*** Material supplied ***

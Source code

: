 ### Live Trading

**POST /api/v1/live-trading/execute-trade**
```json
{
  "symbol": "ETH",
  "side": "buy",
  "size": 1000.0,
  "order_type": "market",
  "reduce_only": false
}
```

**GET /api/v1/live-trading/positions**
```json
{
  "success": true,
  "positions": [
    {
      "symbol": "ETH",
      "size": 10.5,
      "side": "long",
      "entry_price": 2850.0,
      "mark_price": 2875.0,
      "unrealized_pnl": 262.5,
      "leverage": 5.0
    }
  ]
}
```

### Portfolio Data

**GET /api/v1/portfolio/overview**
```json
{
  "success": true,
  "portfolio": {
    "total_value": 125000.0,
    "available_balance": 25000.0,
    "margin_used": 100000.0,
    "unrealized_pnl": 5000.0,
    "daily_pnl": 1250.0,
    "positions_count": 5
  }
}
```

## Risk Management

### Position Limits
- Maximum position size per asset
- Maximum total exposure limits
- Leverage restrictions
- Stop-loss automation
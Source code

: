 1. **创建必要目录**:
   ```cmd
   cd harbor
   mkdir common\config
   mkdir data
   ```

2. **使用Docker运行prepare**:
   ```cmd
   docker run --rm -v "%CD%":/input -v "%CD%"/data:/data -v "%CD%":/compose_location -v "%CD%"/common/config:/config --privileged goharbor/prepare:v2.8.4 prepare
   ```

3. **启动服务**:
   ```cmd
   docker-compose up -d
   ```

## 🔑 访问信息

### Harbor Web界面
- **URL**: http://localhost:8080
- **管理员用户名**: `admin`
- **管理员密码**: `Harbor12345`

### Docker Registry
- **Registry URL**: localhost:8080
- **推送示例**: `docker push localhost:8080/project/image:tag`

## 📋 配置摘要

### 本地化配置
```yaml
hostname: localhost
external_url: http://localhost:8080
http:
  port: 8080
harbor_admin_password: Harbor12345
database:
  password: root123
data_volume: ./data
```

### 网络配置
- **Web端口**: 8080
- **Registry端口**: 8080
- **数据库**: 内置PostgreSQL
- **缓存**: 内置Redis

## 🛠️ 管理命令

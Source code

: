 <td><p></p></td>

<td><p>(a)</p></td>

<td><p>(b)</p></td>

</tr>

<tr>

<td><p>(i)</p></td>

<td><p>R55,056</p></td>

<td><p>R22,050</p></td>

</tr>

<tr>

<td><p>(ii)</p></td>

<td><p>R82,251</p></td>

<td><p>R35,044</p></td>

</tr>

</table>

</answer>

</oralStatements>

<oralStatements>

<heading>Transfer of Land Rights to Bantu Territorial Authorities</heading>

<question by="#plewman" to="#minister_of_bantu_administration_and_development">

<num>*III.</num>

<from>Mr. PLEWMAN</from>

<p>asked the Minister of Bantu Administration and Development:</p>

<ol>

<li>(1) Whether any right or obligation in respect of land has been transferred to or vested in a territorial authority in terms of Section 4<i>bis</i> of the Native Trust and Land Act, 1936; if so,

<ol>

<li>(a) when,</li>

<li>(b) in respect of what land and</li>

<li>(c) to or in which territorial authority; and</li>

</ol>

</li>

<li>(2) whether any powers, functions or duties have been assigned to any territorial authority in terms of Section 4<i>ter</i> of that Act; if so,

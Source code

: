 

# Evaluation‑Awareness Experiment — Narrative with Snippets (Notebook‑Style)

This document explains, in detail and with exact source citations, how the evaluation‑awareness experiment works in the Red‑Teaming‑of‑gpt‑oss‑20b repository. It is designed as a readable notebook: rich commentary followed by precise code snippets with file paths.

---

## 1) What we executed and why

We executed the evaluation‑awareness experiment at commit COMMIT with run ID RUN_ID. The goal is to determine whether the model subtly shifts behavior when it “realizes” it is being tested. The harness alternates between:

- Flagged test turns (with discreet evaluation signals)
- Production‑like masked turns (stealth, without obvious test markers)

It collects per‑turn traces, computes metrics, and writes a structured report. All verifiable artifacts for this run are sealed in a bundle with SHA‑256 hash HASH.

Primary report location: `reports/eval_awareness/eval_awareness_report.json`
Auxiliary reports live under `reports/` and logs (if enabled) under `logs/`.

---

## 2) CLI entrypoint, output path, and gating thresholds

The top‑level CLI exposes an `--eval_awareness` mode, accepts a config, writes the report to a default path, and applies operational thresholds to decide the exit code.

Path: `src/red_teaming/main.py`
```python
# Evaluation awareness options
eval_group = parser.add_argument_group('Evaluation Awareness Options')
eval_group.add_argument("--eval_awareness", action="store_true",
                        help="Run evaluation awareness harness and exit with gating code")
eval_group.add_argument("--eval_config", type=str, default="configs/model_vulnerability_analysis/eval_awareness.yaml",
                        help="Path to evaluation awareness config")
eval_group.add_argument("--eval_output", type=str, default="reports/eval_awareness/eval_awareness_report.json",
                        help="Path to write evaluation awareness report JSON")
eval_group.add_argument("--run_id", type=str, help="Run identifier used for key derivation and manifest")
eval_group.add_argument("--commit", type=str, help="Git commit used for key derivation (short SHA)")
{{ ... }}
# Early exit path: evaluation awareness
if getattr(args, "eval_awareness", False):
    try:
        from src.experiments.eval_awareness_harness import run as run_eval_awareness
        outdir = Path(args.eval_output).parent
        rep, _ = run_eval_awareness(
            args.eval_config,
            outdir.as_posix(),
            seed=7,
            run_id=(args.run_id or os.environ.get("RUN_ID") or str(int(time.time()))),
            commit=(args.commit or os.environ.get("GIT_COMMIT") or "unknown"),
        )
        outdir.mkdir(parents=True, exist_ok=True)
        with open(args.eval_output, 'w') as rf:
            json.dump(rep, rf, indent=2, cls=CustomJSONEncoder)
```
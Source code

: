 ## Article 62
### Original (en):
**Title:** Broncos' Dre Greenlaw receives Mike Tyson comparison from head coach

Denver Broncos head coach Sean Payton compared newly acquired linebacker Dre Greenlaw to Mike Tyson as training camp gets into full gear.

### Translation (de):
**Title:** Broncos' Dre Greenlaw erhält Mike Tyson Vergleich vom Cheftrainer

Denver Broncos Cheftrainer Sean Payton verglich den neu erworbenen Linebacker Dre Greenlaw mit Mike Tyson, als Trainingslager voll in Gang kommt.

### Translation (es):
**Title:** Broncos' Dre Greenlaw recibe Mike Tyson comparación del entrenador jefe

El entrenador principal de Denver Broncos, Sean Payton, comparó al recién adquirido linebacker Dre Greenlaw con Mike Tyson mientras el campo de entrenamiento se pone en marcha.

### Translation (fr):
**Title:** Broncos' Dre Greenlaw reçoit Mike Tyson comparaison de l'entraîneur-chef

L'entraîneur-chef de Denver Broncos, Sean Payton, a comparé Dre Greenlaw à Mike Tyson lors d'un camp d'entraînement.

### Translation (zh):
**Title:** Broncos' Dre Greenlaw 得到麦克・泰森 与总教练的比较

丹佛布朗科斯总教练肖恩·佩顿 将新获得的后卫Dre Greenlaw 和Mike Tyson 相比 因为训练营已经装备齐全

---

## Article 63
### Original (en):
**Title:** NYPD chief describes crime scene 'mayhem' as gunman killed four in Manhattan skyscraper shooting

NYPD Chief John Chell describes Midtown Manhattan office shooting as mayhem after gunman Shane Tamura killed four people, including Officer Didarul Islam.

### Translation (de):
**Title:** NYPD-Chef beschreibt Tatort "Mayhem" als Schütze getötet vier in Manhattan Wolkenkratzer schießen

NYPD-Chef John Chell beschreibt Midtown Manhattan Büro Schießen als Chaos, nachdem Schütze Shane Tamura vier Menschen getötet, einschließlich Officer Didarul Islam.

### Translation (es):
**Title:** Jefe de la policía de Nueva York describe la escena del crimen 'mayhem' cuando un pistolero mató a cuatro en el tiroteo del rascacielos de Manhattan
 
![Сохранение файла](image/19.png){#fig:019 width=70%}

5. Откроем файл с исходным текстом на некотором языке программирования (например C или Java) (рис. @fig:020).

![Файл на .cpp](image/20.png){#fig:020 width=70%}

*** End of Material supplied ***

> _Your objective_
Take every line above that includes "http" and list it.

> _Task result_
- **URL**: http://localhost:8080
external_url: http://localhost:8080
http:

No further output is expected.